Liberal press laws in the United States made Manhattan, N.Y. the center for several nationalist publications, but the voice of the San Francisco-based Gadar rang loud and clear around the world. The British, alarmed at the popularity of the Gadar movement, infiltrated the party and began to monitor its activities.  They pressured the U.S. government into arresting Dayal in March 1914.  Dayal jumped bail and made his way to Germany where he arranged for the German government to support the Gadar Party and send arms shipments to India for an uprising against the British. Later, Dayal became disillusioned with German methods and supported the concept of Home Rule for India.

Hoquiam waterfront, (circa 1910) where the schooner Annie Larsen, loaded with arms and bound for India, was seized. (Source: Washington State Department of Archeology and Historic Preservation)

At the outbreak of World War I, Gadar leaders Ram Chandra, Maulavi Barakat Ullah and Sohan Singh Bhakna sailed up and down the Pacific Coast urging expatriates to return to India for spontaneous rebellion.  The Gadar newspaper broadcast similar calls to action to its international readership.  Inspired, several thousand Gadarites set sail for India during 1915 and 1916 intending to spark armed revolt against the British.  They were convinced that the hour of freedom was at hand, that Britain’s preoccupation with the battles in Europe would ensure their victory.  But British espionage, betrayal and a lack of local support resulted in a failed movement with many Gadarite deaths in India.

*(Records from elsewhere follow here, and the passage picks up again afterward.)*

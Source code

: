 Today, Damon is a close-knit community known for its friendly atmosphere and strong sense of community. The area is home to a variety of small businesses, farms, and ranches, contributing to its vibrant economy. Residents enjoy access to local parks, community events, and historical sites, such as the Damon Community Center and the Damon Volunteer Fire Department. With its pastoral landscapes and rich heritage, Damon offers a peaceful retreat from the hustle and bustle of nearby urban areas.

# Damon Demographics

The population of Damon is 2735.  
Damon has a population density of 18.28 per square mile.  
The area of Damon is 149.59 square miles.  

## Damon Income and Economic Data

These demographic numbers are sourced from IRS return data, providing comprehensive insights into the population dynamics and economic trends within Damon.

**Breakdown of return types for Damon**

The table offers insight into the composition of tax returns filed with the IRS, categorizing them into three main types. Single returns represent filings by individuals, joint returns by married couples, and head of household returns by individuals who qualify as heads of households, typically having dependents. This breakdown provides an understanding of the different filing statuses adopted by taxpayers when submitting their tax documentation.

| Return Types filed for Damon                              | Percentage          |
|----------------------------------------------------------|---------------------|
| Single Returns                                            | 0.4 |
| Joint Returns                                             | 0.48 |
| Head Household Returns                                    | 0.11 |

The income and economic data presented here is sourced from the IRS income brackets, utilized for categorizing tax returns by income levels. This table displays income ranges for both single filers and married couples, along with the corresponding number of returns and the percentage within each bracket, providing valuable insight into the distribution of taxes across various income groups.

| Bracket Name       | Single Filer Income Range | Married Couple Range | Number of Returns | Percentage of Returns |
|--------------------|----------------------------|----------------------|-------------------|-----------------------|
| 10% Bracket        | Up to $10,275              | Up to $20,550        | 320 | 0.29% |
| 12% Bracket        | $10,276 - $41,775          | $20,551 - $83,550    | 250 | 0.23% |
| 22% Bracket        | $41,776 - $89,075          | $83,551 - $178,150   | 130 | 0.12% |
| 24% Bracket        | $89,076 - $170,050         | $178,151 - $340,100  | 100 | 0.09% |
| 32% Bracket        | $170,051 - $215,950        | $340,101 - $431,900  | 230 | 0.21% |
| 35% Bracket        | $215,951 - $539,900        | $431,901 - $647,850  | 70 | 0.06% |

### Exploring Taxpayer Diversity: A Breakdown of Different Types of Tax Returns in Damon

In the United States, sensationalized reporting by newspapers such as the New York Times and the notoriously anti-Asian San Francisco Chronicle had created an atmosphere of paranoia in the country.  The Hindu nationalists were linked to anarchists, and their links to Germany were viewed as treasonous. The discovery of incriminating documents and of arms shipments such as those aboard the schooner Annie Larsen led to the Hindu-German conspiracy trials in 1917, the longest and most expensive U.S. trial of the time.  Several Gadarites, including Taraknath Das, and their German counterparts were indicted on conspiracy charges and for violating the neutrality laws of the United States and sent to prison.